• Saved entries:
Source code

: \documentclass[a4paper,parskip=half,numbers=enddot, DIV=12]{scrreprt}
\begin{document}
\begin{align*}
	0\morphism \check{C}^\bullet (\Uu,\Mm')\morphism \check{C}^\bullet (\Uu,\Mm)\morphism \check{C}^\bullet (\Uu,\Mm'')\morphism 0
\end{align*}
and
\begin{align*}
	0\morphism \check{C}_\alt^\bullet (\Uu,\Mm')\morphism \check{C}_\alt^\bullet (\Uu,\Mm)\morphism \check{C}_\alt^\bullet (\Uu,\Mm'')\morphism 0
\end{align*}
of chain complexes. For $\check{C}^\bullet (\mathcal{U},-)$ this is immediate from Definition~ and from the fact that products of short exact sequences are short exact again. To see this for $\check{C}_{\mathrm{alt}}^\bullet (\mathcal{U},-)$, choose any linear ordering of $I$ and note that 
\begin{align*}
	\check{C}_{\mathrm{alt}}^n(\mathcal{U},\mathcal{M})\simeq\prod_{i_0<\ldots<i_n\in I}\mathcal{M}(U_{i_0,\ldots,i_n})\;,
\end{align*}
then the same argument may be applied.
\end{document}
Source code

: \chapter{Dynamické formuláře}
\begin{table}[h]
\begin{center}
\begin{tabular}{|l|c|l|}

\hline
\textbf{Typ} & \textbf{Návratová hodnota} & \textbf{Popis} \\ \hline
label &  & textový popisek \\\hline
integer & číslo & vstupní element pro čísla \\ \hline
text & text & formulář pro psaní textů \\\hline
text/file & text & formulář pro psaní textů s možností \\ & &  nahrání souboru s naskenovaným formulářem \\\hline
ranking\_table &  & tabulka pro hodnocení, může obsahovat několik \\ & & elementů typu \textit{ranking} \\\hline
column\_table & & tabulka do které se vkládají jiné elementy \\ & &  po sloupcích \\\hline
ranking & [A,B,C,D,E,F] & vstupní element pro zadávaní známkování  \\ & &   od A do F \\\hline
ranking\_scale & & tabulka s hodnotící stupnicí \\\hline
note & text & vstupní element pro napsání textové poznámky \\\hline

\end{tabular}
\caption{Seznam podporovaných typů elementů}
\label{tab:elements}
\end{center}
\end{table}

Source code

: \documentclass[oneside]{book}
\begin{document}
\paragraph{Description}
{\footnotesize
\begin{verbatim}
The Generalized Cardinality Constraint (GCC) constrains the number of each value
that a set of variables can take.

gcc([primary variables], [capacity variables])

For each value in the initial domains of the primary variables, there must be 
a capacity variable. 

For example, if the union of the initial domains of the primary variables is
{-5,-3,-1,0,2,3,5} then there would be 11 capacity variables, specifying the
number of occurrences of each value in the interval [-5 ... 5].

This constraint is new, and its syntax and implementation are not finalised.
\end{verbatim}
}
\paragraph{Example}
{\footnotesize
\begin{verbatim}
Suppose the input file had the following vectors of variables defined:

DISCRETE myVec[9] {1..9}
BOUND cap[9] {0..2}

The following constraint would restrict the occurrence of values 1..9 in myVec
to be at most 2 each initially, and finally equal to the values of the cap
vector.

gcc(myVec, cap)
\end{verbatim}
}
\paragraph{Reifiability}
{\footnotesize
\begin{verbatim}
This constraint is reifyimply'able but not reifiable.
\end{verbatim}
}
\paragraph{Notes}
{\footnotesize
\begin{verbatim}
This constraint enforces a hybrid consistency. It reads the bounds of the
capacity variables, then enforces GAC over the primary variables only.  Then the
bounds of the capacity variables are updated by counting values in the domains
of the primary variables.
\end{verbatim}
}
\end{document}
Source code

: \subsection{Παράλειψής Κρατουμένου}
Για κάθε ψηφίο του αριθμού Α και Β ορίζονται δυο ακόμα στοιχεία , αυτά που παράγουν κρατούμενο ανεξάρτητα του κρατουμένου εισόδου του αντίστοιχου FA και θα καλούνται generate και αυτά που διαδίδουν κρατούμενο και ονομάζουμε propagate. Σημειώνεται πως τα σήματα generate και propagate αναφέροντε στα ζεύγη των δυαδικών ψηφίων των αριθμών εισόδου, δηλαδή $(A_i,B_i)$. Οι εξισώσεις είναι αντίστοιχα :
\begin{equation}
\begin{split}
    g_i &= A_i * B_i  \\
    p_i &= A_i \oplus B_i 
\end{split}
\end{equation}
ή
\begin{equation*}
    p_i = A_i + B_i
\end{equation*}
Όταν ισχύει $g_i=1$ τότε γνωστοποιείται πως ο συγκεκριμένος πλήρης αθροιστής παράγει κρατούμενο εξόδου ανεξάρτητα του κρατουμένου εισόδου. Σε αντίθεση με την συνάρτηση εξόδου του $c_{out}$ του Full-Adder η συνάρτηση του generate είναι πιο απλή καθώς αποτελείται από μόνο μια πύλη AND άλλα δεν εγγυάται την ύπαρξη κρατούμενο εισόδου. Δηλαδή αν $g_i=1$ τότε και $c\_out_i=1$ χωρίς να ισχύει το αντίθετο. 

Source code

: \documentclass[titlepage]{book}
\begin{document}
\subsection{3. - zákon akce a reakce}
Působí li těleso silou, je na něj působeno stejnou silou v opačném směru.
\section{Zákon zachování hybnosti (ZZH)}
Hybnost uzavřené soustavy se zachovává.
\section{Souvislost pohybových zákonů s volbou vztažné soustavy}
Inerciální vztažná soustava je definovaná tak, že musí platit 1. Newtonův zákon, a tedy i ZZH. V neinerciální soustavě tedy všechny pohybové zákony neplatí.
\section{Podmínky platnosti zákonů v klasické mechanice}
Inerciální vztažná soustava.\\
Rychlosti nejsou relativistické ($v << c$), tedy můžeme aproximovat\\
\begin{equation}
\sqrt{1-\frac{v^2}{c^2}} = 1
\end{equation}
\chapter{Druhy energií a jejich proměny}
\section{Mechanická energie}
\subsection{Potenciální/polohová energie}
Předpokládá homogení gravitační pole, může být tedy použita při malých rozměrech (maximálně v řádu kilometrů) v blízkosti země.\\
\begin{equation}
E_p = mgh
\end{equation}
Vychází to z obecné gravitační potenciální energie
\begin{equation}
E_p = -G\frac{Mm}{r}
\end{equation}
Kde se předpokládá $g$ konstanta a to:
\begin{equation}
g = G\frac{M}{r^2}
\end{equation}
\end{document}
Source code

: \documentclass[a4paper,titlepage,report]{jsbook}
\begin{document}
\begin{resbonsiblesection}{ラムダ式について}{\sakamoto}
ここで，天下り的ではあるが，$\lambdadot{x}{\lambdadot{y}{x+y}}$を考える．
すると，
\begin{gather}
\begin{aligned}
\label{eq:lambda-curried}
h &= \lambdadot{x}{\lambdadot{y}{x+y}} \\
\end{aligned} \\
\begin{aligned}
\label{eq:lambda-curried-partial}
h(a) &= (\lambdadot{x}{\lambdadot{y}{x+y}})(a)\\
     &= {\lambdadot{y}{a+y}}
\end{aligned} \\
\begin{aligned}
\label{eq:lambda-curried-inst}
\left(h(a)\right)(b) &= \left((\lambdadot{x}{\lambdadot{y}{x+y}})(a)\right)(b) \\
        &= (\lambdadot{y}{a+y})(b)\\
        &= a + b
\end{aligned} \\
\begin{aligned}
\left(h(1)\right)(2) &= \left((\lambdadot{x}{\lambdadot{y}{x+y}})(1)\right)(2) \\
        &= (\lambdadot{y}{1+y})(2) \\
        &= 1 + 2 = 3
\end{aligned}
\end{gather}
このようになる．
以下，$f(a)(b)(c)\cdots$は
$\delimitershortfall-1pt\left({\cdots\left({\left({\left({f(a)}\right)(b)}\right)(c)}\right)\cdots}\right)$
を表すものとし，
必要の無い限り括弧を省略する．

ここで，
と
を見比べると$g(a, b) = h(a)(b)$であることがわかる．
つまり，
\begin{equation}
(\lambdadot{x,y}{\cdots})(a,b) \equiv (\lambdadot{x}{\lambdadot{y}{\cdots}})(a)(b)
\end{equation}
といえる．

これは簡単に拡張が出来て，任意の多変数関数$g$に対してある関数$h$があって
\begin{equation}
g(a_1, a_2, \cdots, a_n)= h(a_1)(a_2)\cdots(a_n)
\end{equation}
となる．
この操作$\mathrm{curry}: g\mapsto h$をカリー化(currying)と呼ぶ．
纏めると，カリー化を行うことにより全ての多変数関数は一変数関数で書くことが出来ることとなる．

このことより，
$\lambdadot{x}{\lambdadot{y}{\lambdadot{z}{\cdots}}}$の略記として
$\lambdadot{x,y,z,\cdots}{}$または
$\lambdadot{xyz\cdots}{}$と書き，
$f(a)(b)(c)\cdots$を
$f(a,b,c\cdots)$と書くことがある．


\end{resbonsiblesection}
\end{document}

• WHAT TO PRODUCE: Exactly as they stand, set down the lines from the top of the data through the line with "text/file & text".

• ANSWER SECTION:
Source code

: \documentclass[a4paper,parskip=half,numbers=enddot, DIV=12]{scrreprt}
\begin{document}
\begin{align*}
	0\morphism \check{C}^\bullet (\Uu,\Mm')\morphism \check{C}^\bullet (\Uu,\Mm)\morphism \check{C}^\bullet (\Uu,\Mm'')\morphism 0
\end{align*}
and
\begin{align*}
	0\morphism \check{C}_\alt^\bullet (\Uu,\Mm')\morphism \check{C}_\alt^\bullet (\Uu,\Mm)\morphism \check{C}_\alt^\bullet (\Uu,\Mm'')\morphism 0
\end{align*}
of chain complexes. For $\check{C}^\bullet (\mathcal{U},-)$ this is immediate from Definition~ and from the fact that products of short exact sequences are short exact again. To see this for $\check{C}_{\mathrm{alt}}^\bullet (\mathcal{U},-)$, choose any linear ordering of $I$ and note that 
\begin{align*}
	\check{C}_{\mathrm{alt}}^n(\mathcal{U},\mathcal{M})\simeq\prod_{i_0<\ldots<i_n\in I}\mathcal{M}(U_{i_0,\ldots,i_n})\;,
\end{align*}
then the same argument may be applied.
\end{document}
Source code

: \chapter{Dynamické formuláře}
\begin{table}[h]
\begin{center}
\begin{tabular}{|l|c|l|}

\hline
\textbf{Typ} & \textbf{Návratová hodnota} & \textbf{Popis} \\ \hline
label &  & textový popisek \\\hline
integer & číslo & vstupní element pro čísla \\ \hline
text & text & formulář pro psaní textů \\\hline
text/file & text & formulář pro psaní textů s možností \\ & &  nahrání souboru s naskenovaným formulářem \\\hline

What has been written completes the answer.